## YOUR TASK
From the data, copy out every line in which the word "Real" appears.

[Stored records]
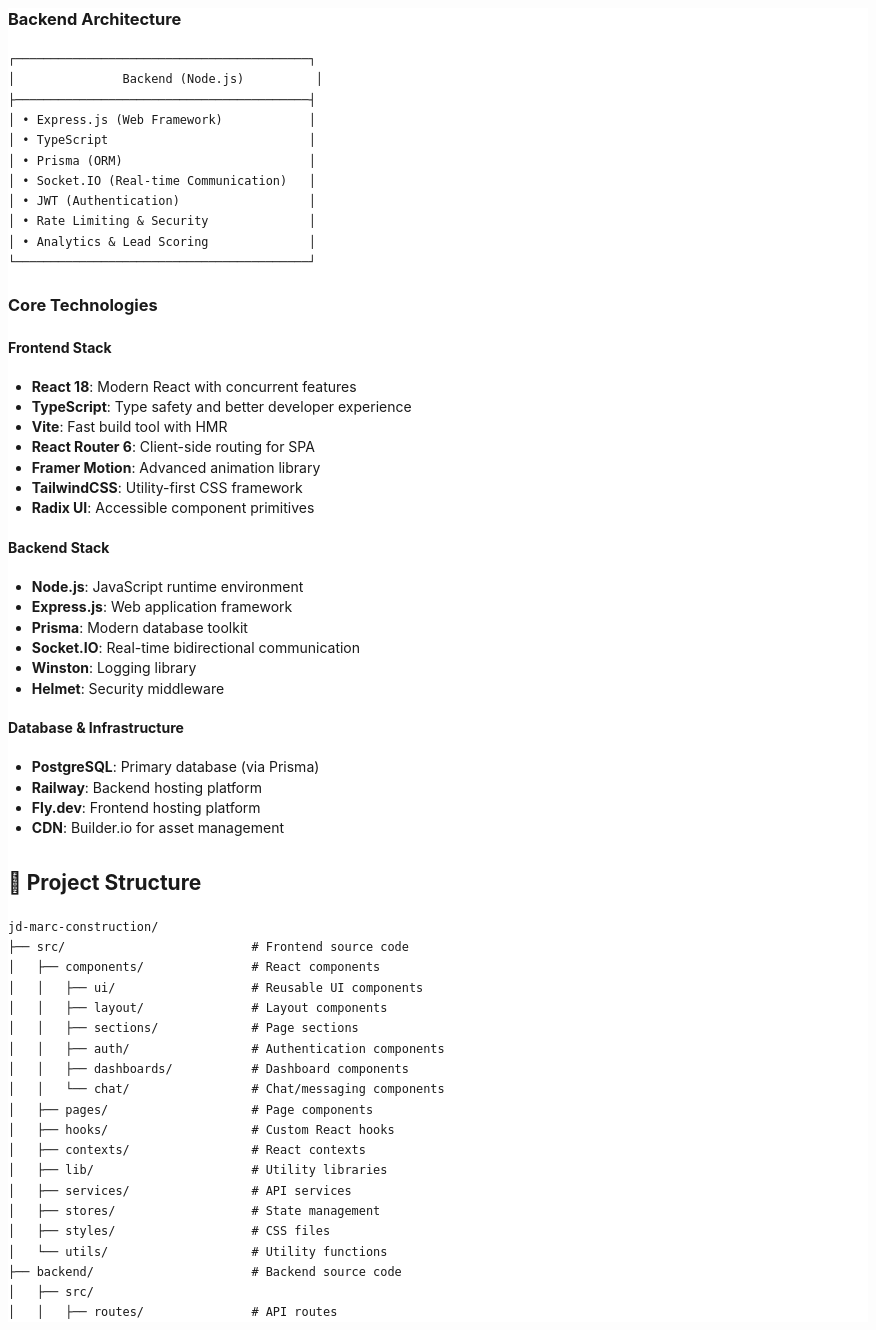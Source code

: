 ### Backend Architecture
```
┌─────────────────────────────────────────┐
│               Backend (Node.js)          │
├─────────────────────────────────────────┤
│ • Express.js (Web Framework)            │
│ • TypeScript                            │
│ • Prisma (ORM)                          │
│ • Socket.IO (Real-time Communication)   │
│ • JWT (Authentication)                  │
│ • Rate Limiting & Security              │
│ • Analytics & Lead Scoring              │
└─────────────────────────────────────────┘
```

### Core Technologies

#### Frontend Stack
- **React 18**: Modern React with concurrent features
- **TypeScript**: Type safety and better developer experience
- **Vite**: Fast build tool with HMR
- **React Router 6**: Client-side routing for SPA
- **Framer Motion**: Advanced animation library
- **TailwindCSS**: Utility-first CSS framework
- **Radix UI**: Accessible component primitives

#### Backend Stack
- **Node.js**: JavaScript runtime environment
- **Express.js**: Web application framework
- **Prisma**: Modern database toolkit
- **Socket.IO**: Real-time bidirectional communication
- **Winston**: Logging library
- **Helmet**: Security middleware

#### Database & Infrastructure
- **PostgreSQL**: Primary database (via Prisma)
- **Railway**: Backend hosting platform
- **Fly.dev**: Frontend hosting platform
- **CDN**: Builder.io for asset management

## 📁 Project Structure

```
jd-marc-construction/
├── src/                          # Frontend source code
│   ├── components/               # React components
│   │   ├── ui/                   # Reusable UI components
│   │   ├── layout/               # Layout components
│   │   ├── sections/             # Page sections
│   │   ├── auth/                 # Authentication components
│   │   ├── dashboards/           # Dashboard components
│   │   └── chat/                 # Chat/messaging components
│   ├── pages/                    # Page components
│   ├── hooks/                    # Custom React hooks
│   ├── contexts/                 # React contexts
│   ├── lib/                      # Utility libraries
│   ├── services/                 # API services
│   ├── stores/                   # State management
│   ├── styles/                   # CSS files
│   └── utils/                    # Utility functions
├── backend/                      # Backend source code
│   ├── src/
│   │   ├── routes/               # API routes
```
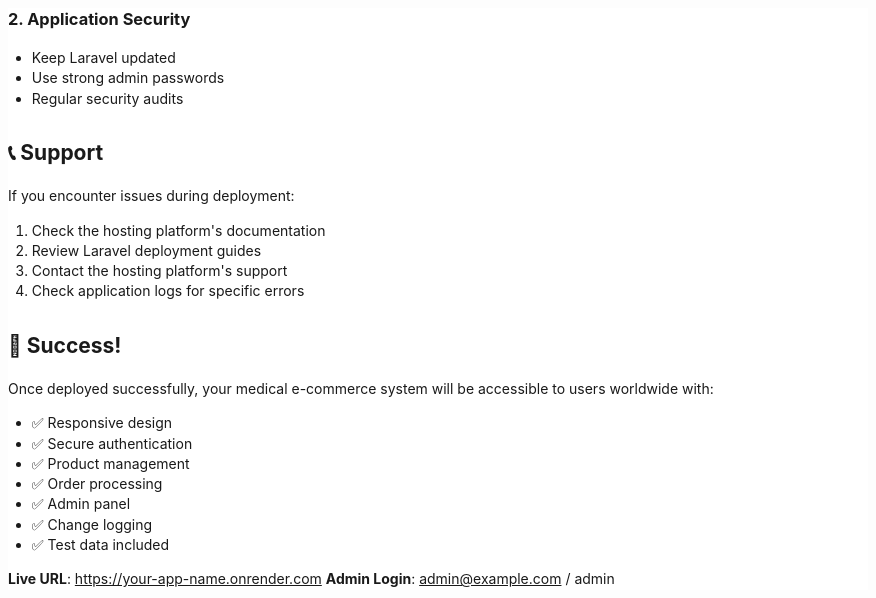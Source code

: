 ### 2. Application Security
- Keep Laravel updated
- Use strong admin passwords
- Regular security audits

## 📞 Support

If you encounter issues during deployment:
1. Check the hosting platform's documentation
2. Review Laravel deployment guides
3. Contact the hosting platform's support
4. Check application logs for specific errors

## 🎉 Success!

Once deployed successfully, your medical e-commerce system will be accessible to users worldwide with:
- ✅ Responsive design
- ✅ Secure authentication
- ✅ Product management
- ✅ Order processing
- ✅ Admin panel
- ✅ Change logging
- ✅ Test data included

**Live URL**: https://your-app-name.onrender.com
**Admin Login**: admin@example.com / admin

## COMPLETED EXERCISE
│ • Socket.IO (Real-time Communication)   │
- **Socket.IO**: Real-time bidirectional communication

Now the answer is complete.